The storyHow they got there
Nikita Mankovskii and his team built Stamp (now FreeYourMusic) in 2017, solving one narrow problem: transferring music libraries between streaming services. Every music fan who had ever switched platforms and lost their playlists was the target — a problem that multiplied combinatorially with every new streaming service.
The first ten customers came from Reddit's r/Spotify and r/AppleMusic communities, where team members answered "how do I transfer" questions with the tool. The first hundred came from SEO across every platform-pair combination: "transfer Spotify to Apple Music", "move playlists from YouTube Music to Tidal", and every permutation.

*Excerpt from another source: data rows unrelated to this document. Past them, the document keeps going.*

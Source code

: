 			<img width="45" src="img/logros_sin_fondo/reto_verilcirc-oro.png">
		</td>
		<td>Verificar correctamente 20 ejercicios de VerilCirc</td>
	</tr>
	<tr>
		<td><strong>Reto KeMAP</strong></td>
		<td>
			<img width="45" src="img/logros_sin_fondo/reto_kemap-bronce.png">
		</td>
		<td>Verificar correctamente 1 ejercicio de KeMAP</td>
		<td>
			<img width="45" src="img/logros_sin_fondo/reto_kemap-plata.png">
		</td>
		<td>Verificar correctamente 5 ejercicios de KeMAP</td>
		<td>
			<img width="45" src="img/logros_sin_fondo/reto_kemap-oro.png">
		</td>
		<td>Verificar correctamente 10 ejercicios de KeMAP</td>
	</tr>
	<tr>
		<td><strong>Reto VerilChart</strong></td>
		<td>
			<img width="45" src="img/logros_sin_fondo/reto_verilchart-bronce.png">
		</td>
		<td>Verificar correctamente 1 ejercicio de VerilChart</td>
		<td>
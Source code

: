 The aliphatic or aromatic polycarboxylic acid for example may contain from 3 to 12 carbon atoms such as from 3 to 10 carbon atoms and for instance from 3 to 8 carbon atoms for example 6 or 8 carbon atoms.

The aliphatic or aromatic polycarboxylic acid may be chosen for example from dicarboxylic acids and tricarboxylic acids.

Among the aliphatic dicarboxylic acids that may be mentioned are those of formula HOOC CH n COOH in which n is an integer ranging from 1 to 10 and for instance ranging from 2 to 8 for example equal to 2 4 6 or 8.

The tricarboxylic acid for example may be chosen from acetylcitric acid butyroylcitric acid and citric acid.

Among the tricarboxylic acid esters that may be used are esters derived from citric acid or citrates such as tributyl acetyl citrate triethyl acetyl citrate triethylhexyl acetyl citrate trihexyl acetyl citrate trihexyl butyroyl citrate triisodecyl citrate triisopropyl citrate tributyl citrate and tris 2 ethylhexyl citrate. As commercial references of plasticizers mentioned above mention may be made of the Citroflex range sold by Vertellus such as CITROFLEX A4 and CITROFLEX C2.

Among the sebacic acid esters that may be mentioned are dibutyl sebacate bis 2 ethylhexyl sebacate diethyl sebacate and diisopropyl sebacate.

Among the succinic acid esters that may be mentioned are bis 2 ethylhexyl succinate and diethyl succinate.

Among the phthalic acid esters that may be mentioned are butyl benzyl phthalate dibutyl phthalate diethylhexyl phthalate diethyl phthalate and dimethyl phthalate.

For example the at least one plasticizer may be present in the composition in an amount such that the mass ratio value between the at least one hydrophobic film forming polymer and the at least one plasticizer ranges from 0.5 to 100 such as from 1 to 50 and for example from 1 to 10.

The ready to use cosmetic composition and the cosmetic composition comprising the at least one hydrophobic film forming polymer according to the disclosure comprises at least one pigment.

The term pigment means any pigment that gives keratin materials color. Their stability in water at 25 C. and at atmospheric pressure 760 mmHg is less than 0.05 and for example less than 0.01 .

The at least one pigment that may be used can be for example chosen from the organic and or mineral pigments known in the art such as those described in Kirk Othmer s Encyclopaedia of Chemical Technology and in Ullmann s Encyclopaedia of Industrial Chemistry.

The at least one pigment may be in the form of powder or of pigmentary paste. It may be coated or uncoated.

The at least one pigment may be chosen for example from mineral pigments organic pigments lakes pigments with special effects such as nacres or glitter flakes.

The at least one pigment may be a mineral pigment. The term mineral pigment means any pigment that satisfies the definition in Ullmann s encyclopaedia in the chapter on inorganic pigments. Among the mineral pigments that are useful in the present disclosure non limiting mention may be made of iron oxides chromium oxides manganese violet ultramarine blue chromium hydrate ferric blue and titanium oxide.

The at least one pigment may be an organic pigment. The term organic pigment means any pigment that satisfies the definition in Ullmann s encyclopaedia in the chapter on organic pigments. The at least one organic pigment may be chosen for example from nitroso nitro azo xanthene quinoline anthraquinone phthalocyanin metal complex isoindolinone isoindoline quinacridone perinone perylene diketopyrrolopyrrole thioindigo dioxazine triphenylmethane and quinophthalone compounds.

At maturity, the channel mix: SEO for "transfer [platform] to [platform]" queries (~70%), ASO on mobile (~15%), word-of-mouth and tech blog reviews (~10%), and direct/brand (~5%). Paid ads were killed. Programmatic per-platform-pair SEO was doubled down on — one page template multiplied by the number of streaming service pairs.
Unit economics: CAC around $1–5 (organic-heavy), pricing initially one-time then subscription added, margin above 85%. The combinatorial SEO surface is the moat: with 10+ streaming services, there are potentially hundreds of distinct "X to Y" landing pages, each targeting a specific high-intent query. By 2023, the business reportedly crossed $1M+ ARR.